Regular Expression problem

Barry · Jul 30, 2007

Hello

Regex regex = new
Regex("((?<field>[^\",\r\n]+)|\"(?<field>([^\"]|\"\")+)\")(,|(?<rowbreak>\\r\\n|\\n|$))");

The above regualr expression return 24 fields instead of 42 for the record
below, it ignores empty fields like ,,,"Hello World",,,,,

1002,Jack,Wack,23772 East Rd,,Georgestown Twp,VA,48183,United
States,999-966-9735,Jack,Wack,23772 East Rd,,Georgtown Twp,VA,12283,United
States,519-966-9735,501,,Y,0,4/27/2007 15:04,5/10/2007
12:50,Shipped,,,,Regular Processing,,,,,,,,,,,

can some Regex expert help

TIA
Barry

Jesse Houwing · Jul 30, 2007

* Barry wrote, On 30-7-2007 12:22:

Hello

Regex regex = new
Regex("((?<field>[^\",\r\n]+)|\"(?<field>([^\"]|\"\")+)\")(,|(?<rowbreak>\\r\\n|\\n|$))");

The above regualr expression return 24 fields instead of 42 for the record
below, it ignores empty fields like ,,,"Hello World",,,,,

1002,Jack,Wack,23772 East Rd,,Georgestown Twp,VA,48183,United
States,999-966-9735,Jack,Wack,23772 East Rd,,Georgtown Twp,VA,12283,United
States,519-966-9735,501,,Y,0,4/27/2007 15:04,5/10/2007
12:50,Shipped,,,,Regular Processing,,,,,,,,,,,

can some Regex expert help

[^\",\r\n]+ in your Field definition requires at least one character in
to match (+ means one or more).
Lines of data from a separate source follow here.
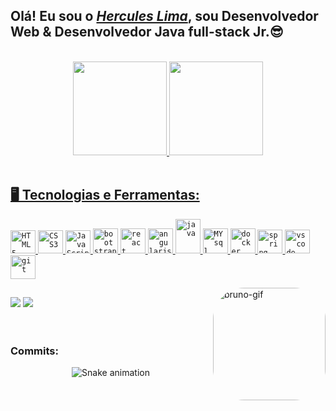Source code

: <!--
**Herculeslbs/Herculeslbs** is a ✨ _special_ ✨ repository because its `README.md` (this file) appears on your GitHub profile.

Here are some ideas to get you started:

- 🔭 I’m currently working on ...
- 🌱 I’m currently learning ...
- 👯 I’m looking to collaborate on ...
- 🤔 I’m looking for help with ...
- 💬 Ask me about ...
- 📫 How to reach me: ...
- 😄 Pronouns: ...
- ⚡ Fun fact: ...
-->
<h2>Olá! Eu sou o <a href="https://www.linkedin.com/in/herculeslbs" target="_blank"><i>Hercules Lima</i></a>, sou Desenvolvedor Web & Desenvolvedor Java full-stack Jr.😎 </h2>
<br>


<div align="center">
  <a href="https://github.com/Herculeslbs">
  <img height="150em" src="https://github-readme-stats.vercel.app/api?username=Herculeslbs&show_icons=true&theme=tokyonight&include_all_commits=true&count_private=true"/>
  <img height="150em" src="https://github-readme-stats.vercel.app/api/top-langs/?username=Herculeslbs&layout=compact&langs_count=7&theme=tokyonight"/>
</div> 
  <br>
                              
          
 ## 🖥️ Tecnologias e Ferramentas: 
<div>
  <code><img width="40px" height="37" src="https://cdn.jsdelivr.net/gh/devicons/devicon/icons/html5/html5-original.svg" title = "HTML5"/></code>
  <code><img width="40px" height="37" src="https://cdn.jsdelivr.net/gh/devicons/devicon/icons/css3/css3-original.svg" title = "CSS3"/></code>
  <code><img width="40px" height="37" src="https://cdn.jsdelivr.net/gh/devicons/devicon/icons/javascript/javascript-original.svg" title = "JavaScript"/></code>
  <code><img width="40px" height="40" src="https://cdn.jsdelivr.net/gh/devicons/devicon/icons/bootstrap/bootstrap-original.svg" title = "bootstrap"/></code>
  <code><img width="40px" height="40" src="https://cdn.jsdelivr.net/gh/devicons/devicon/icons/react/react-original.svg" title = "react"/></code>
  <code><img width="40px" height="40" src="https://cdn.jsdelivr.net/gh/devicons/devicon/icons/angularjs/angularjs-original.svg" title = "angularjs"></code>
  <code><img width="40px" height="55" src="https://cdn.jsdelivr.net/gh/devicons/devicon/icons/java/java-plain.svg" title = "java" /></code>
  <code><img width="40px" height="40" src="https://cdn.jsdelivr.net/gh/devicons/devicon/icons/mysql/mysql-original.svg" title = "MYsql"/></code>
  <code><img width="40px" height="40" src="https://cdn.jsdelivr.net/gh/devicons/devicon/icons/docker/docker-plain.svg" title = "docker"/></code>
   <code><img width="40px" height="38" src="https://cdn.jsdelivr.net/gh/devicons/devicon/icons/spring/spring-original.svg" title = "spring"/></code>
   <code><img width="40px" height="38" src="https://cdn.jsdelivr.net/gh/devicons/devicon/icons/vscode/vscode-original.svg" title = "vscode"/></code>
  <code><img width="40px" height="38" src="https://cdn.jsdelivr.net/gh/devicons/devicon/icons/git/git-original.svg" title = "git"/></code>
  
  <img align="right" alt="bruno-gif" height="180" style="border-radius:50px;" 
       src="http://clubedosgeeks.com.br/wp-content/uploads/2016/01/dormrm.gif">
</div> 
  
  ##
  
                

 <div> 
    <a href="mailto:herculeslbs@gmail.com"><img src="https://img.shields.io/badge/Gmail-D14836?style=for-the-badge&logo=gmail&logoColor=white" target="_blank"></a>
    <a href="https://www.linkedin.com/in/herculeslbs" target="_blank"><img src="https://img.shields.io/badge/-LinkedIn-%230077B5?style=for-the-badge&logo=linkedin&logoColor=white" target="_blank"></a>
   
</div> <br> <br>
  
  <h3>Commits:</h3>
 <div align="center">
  
  ![Snake animation](https://github.com/Herculeslbs/Herculeslbs/blob/output/github-contribution-grid-snake.svg)
   
</div>
  

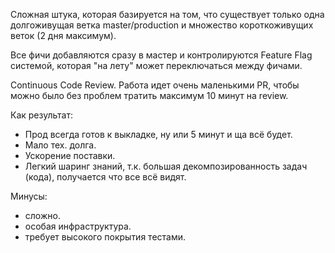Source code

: Сложная штука, которая базируется на том, что существует только одна долгоживущая ветка master/production и множество короткоживущих веток (2 дня максимум).

Все фичи добавляются сразу в мастер и контролируются Feature Flag системой, которая "на лету" может переключаться между фичами.

Continuous Code Review. Работа идет очень маленькими PR, чтобы можно было без проблем тратить максимум 10 минут на review. 

Как результат: 
* Прод всегда готов к выкладке, ну или 5 минут и ща всё будет. 
* Мало тех. долга.
* Ускорение поставки.
* Легкий шаринг знаний, т.к. большая декомпозированность задач (кода), получается что все всё видят.

Минусы:
 - сложно.
 - особая инфраструктура.
 - требует высокого покрытия тестами.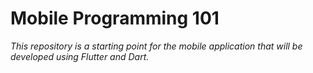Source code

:# Mobile Programming 101
*This repository is a starting point for the mobile application that will be developed using Flutter and Dart.*
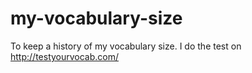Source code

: # my-vocabulary-size
To keep a history of my vocabulary size. I do the test on http://testyourvocab.com/
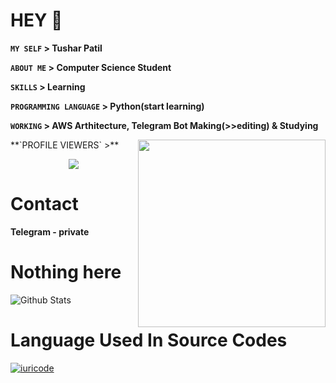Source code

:# HEY 👋

**`MY SELF` > Tushar Patil**

**`ABOUT ME` > Computer Science Student**

**`SKILLS` > Learning**

**`PROGRAMMING LANGUAGE` > Python(start learning)**

**`WORKING` > AWS Arthitecture, Telegram Bot Making(>>editing) & Studying**

<img align="right" width="300" src="https://i2.wp.com/allhtaccess.info/wp-content/uploads/2018/03/programming.gif?fit=1281%2C716&ssl=1"/>

<div align="left">
**`PROFILE VIEWERS` >** <p align="center"><img align="center" src="https://profile-counter.glitch.me/{PrinceStarLord}/count.svg"/></p> 

# Contact

**Telegram - private**

# Nothing here

![Github Stats](https://github-readme-stats.vercel.app/api?username=PrinceStarLord&show_icons=true&title_color=733&icon_color=393&include_all_commits=true&theme=onedark&cache_seconds=86400)

# Language Used In Source Codes

[![iuricode](https://github-readme-stats.vercel.app/api/top-langs/?username=PrinceStarLord&hide=html&layout=compact=true&theme=default)](https://github.com/PrinceStarLord/PrinceStarLord)
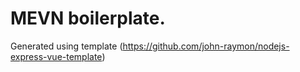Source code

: # MEVN boilerplate. 

Generated using template (https://github.com/john-raymon/nodejs-express-vue-template)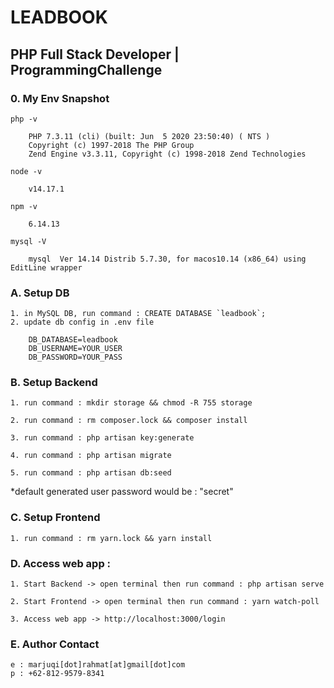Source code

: # LEADBOOK 

## PHP Full Stack Developer | ProgrammingChallenge

### 0. My Env Snapshot

    php -v

        PHP 7.3.11 (cli) (built: Jun  5 2020 23:50:40) ( NTS )
        Copyright (c) 1997-2018 The PHP Group
        Zend Engine v3.3.11, Copyright (c) 1998-2018 Zend Technologies

    node -v

        v14.17.1

    npm -v

        6.14.13

    mysql -V

        mysql  Ver 14.14 Distrib 5.7.30, for macos10.14 (x86_64) using  EditLine wrapper

### A. Setup DB

    1. in MySQL DB, run command : CREATE DATABASE `leadbook`;
    2. update db config in .env file

        DB_DATABASE=leadbook
        DB_USERNAME=YOUR_USER
        DB_PASSWORD=YOUR_PASS


### B. Setup Backend

    1. run command : mkdir storage && chmod -R 755 storage

    2. run command : rm composer.lock && composer install

    3. run command : php artisan key:generate

    4. run command : php artisan migrate

    5. run command : php artisan db:seed

*default generated user password would be : "secret"


### C. Setup Frontend

    1. run command : rm yarn.lock && yarn install


### D. Access web app :

    1. Start Backend -> open terminal then run command : php artisan serve

    2. Start Frontend -> open terminal then run command : yarn watch-poll

    3. Access web app -> http://localhost:3000/login

### E. Author Contact

    e : marjuqi[dot]rahmat[at]gmail[dot]com
    p : +62-812-9579-8341

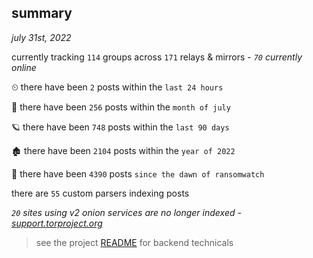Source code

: 
## summary
_july 31st, 2022_

currently tracking `114` groups across `171` relays & mirrors - _`70` currently online_

⏲ there have been `2` posts within the `last 24 hours`

🦈 there have been `256` posts within the `month of july`

🪐 there have been `748` posts within the `last 90 days`

🏚 there have been `2104` posts within the `year of 2022`

🦕 there have been `4390` posts `since the dawn of ransomwatch`

there are `55` custom parsers indexing posts

_`20` sites using v2 onion services are no longer indexed - [support.torproject.org](https://support.torproject.org/onionservices/v2-deprecation/)_

> see the project [README](https://github.com/joshhighet/ransomwatch#ransomwatch--) for backend technicals

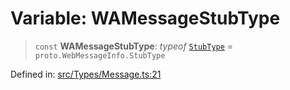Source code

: # Variable: WAMessageStubType

> `const` **WAMessageStubType**: *typeof* [`StubType`](../namespaces/proto/namespaces/WebMessageInfo/enumerations/StubType.md) = `proto.WebMessageInfo.StubType`

Defined in: [src/Types/Message.ts:21](https://github.com/Fokusdotid/Baileys/blob/abcb8d9f2160683543784d4a7641ec0f8c55ed7e/src/Types/Message.ts#L21)
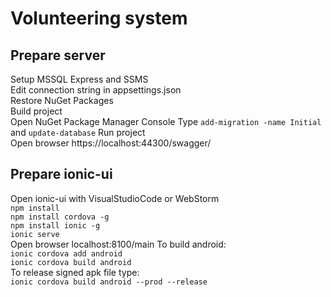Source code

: # Volunteering system

## Prepare server   
Setup MSSQL Express and SSMS   
Edit connection string in appsettings.json   
Restore NuGet Packages   
Build project   
Open NuGet Package Manager Console
Type `add-migration -name Initial` and `update-database`
Run project   
Open browser https://localhost:44300/swagger/   

## Prepare ionic-ui   
Open ionic-ui with VisualStudioCode or WebStorm     
`npm install`   
`npm install cordova -g`   
`npm install ionic -g`   
`ionic serve`   
Open browser localhost:8100/main
To build android:   
`ionic cordova add android`   
`ionic cordova build android`   
To release signed apk file type:   
`ionic cordova build android --prod --release`   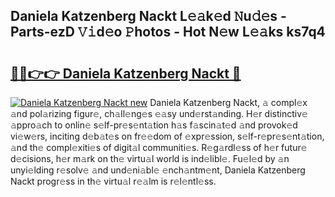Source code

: ## Daniela Katzenberg Nackt L𝚎𝚊k𝚎d 𝙽u𝚍𝚎s - Parts-ezD 𝚅𝚒d𝚎o 𝙿hotos - Hot N𝚎w L𝚎𝚊ks ks7q4

# <h2><a href="http://kv8291.teov.top/?on=Daniela+Katzenberg+Nackt">🔗🔗👉👉 Daniela Katzenberg Nackt 🔗</a></h2>

[![Daniela Katzenberg Nackt new](https://i.imgur.com/QqkWNDz.gif)](http://kv8291.teov.top/?on=Daniela+Katzenberg+Nackt)
Daniela Katzenberg Nackt, 𝚊 compl𝚎x 𝚊nd pol𝚊rizing figur𝚎, ch𝚊ll𝚎ng𝚎s 𝚎𝚊sy und𝚎rst𝚊nding. H𝚎r distinctiv𝚎 𝚊ppro𝚊ch to onlin𝚎 s𝚎lf-pr𝚎s𝚎nt𝚊tion h𝚊s f𝚊scin𝚊t𝚎d 𝚊nd provok𝚎d vi𝚎w𝚎rs, inciting d𝚎b𝚊t𝚎s on fr𝚎𝚎dom of 𝚎xpr𝚎ssion, s𝚎lf-r𝚎pr𝚎s𝚎nt𝚊tion, 𝚊nd th𝚎 compl𝚎xiti𝚎s of digit𝚊l communiti𝚎s. R𝚎g𝚊rdl𝚎ss of h𝚎r futur𝚎 d𝚎cisions, h𝚎r m𝚊rk on th𝚎 virtu𝚊l world is ind𝚎libl𝚎. Fu𝚎l𝚎d by 𝚊n unyi𝚎lding r𝚎solv𝚎 𝚊nd und𝚎ni𝚊bl𝚎 𝚎nch𝚊ntm𝚎nt, Daniela Katzenberg Nackt progr𝚎ss in th𝚎 virtu𝚊l r𝚎𝚊lm is r𝚎l𝚎ntl𝚎ss.
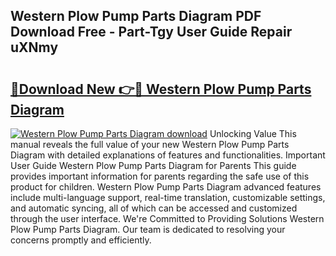 ## Western Plow Pump Parts Diagram PDF Download Free - Part-Tgy User Guide Repair uXNmy

# <h2><a href="http://dfk9rcr.blite.top/?on=Western+Plow+Pump+Parts+Diagram">🔗Download New 👉🔴 Western Plow Pump Parts Diagram</a></h2>

[![Western Plow Pump Parts Diagram download](https://i.imgur.com/lujVjoI.png)](http://dfk9rcr.blite.top/?on=Western+Plow+Pump+Parts+Diagram)
Unlocking Value This manual reveals the full value of your new Western Plow Pump Parts Diagram with detailed explanations of features and functionalities. Important User Guide Western Plow Pump Parts Diagram for Parents This guide provides important information for parents regarding the safe use of this product for children. Western Plow Pump Parts Diagram advanced features include multi-language support, real-time translation, customizable settings, and automatic syncing, all of which can be accessed and customized through the user interface. We're Committed to Providing Solutions Western Plow Pump Parts Diagram. Our team is dedicated to resolving your concerns promptly and efficiently.
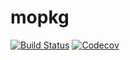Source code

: # mopkg

[![Build Status](https://travis-ci.com/mikolajos/mopkg.jl.svg?branch=master)](https://travis-ci.com/mikolajos/mopkg.jl)
[![Codecov](https://codecov.io/gh/mikolajos/mopkg.jl/branch/master/graph/badge.svg)](https://codecov.io/gh/mikolajos/mopkg.jl)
Change this to * (zero or more) and
things should start working.

Regex regex = new
Regex("((?<field>[^\",\r\n]*)|\"(?<field>([^\"]|\"\")*)\")(,|(?<rowbreak>\\r\\n|\\n|$))");

From the regex it looks like you're trying to read multiple lines with
one Regex.Match call. This could become very expensive.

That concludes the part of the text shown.